* _Task statement_
Restate word for word the lines of the records below, starting at the line that contains "metrópole europeia modificaram" and ending at the line that contains "para a cidade do Rio de Janeiro: o", with both of those lines included and nothing else.

Records from a collection:
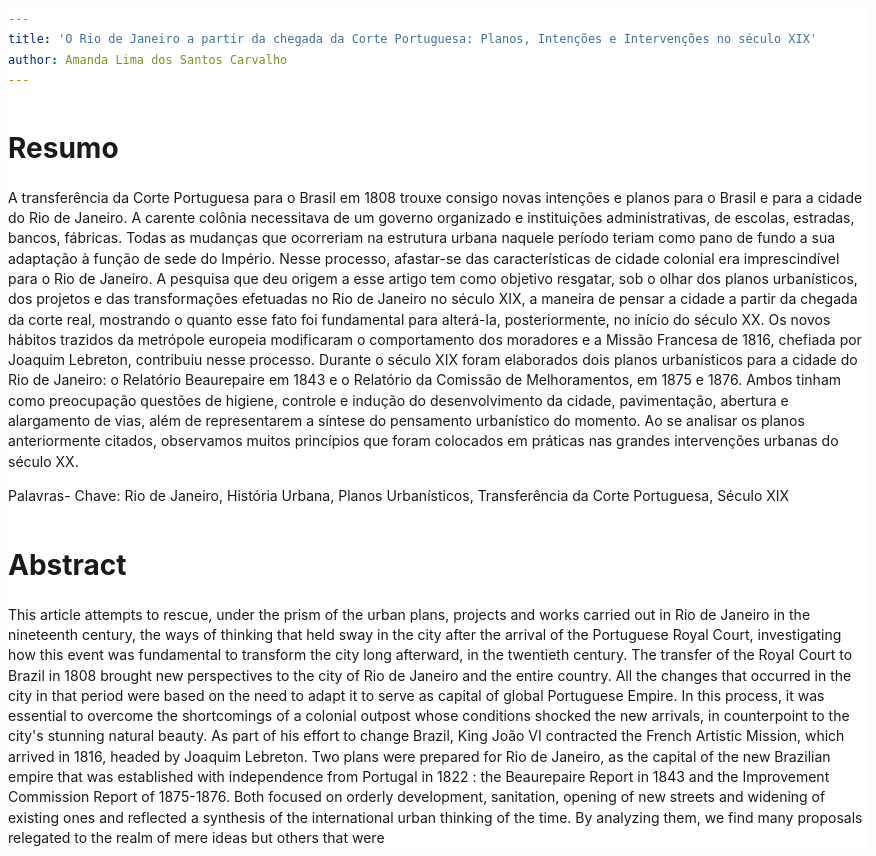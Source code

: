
 ```yaml
---
title: 'O Rio de Janeiro a partir da chegada da Corte Portuguesa: Planos, Intenções e Intervenções no século XIX'
author: Amanda Lima dos Santos Carvalho
---
```




# Resumo

A transferência da Corte Portuguesa para o Brasil em 1808 trouxe consigo
novas intenções e planos para o Brasil e para a cidade do Rio de
Janeiro. A carente colônia necessitava de um governo organizado e
instituições administrativas, de escolas, estradas, bancos, fábricas.
Todas as mudanças que ocorreriam na estrutura urbana naquele período
teriam como pano de fundo a sua adaptação à função de sede do Império.
Nesse processo, afastar-se das características de cidade colonial era
imprescindível para o Rio de Janeiro. A pesquisa que deu origem a esse
artigo tem como objetivo resgatar, sob o olhar dos planos urbanísticos,
dos projetos e das transformações efetuadas no Rio de Janeiro no século
XIX, a maneira de pensar a cidade a partir da chegada da corte real,
mostrando o quanto esse fato foi fundamental para alterá-la,
posteriormente, no início do século XX. Os novos hábitos trazidos da
metrópole europeia modificaram o comportamento dos moradores e a Missão
Francesa de 1816, chefiada por Joaquim Lebreton, contribuiu nesse
processo. Durante o século XIX foram elaborados dois planos urbanísticos
para a cidade do Rio de Janeiro: o Relatório Beaurepaire em 1843 e o
Relatório da Comissão de Melhoramentos, em 1875 e 1876. Ambos tinham
como preocupação questões de higiene, controle e indução do
desenvolvimento da cidade, pavimentação, abertura e alargamento de vias,
além de representarem a síntese do pensamento urbanístico do momento. Ao
se analisar os planos anteriormente citados, observamos muitos
princípios que foram colocados em práticas nas grandes intervenções
urbanas do século XX.

Palavras- Chave: Rio de Janeiro, História Urbana, Planos Urbanísticos,
Transferência da Corte Portuguesa, Século XIX

# Abstract

This article attempts to rescue, under the prism of the urban plans,
projects and works carried out in Rio de Janeiro in the nineteenth
century, the ways of thinking that held sway in the city after the
arrival of the Portuguese Royal Court, investigating how this event was
fundamental to transform the city long afterward, in the twentieth
century. The transfer of the Royal Court to Brazil in 1808 brought new
perspectives to the city of Rio de Janeiro and the entire country. All
the changes that occurred in the city in that period were based on the
need to adapt it to serve as capital of global Portuguese Empire. In
this process, it was essential to overcome the shortcomings of a
colonial outpost whose conditions shocked the new arrivals, in
counterpoint to the city's stunning natural beauty. As part of his
effort to change Brazil, King João VI contracted the French Artistic
Mission, which arrived in 1816, headed by Joaquim Lebreton. Two plans
were prepared for Rio de Janeiro, as the capital of the new Brazilian
empire that was established with independence from Portugal in 1822 :
the Beaurepaire Report in 1843 and the Improvement Commission Report of
1875-1876. Both focused on orderly development, sanitation, opening of
new streets and widening of existing ones and reflected a synthesis of
the international urban thinking of the time. By analyzing them, we find
many proposals relegated to the realm of mere ideas but others that were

* _Task solution_
metrópole europeia modificaram o comportamento dos moradores e a Missão
Francesa de 1816, chefiada por Joaquim Lebreton, contribuiu nesse
processo. Durante o século XIX foram elaborados dois planos urbanísticos
para a cidade do Rio de Janeiro: o Relatório Beaurepaire em 1843 e o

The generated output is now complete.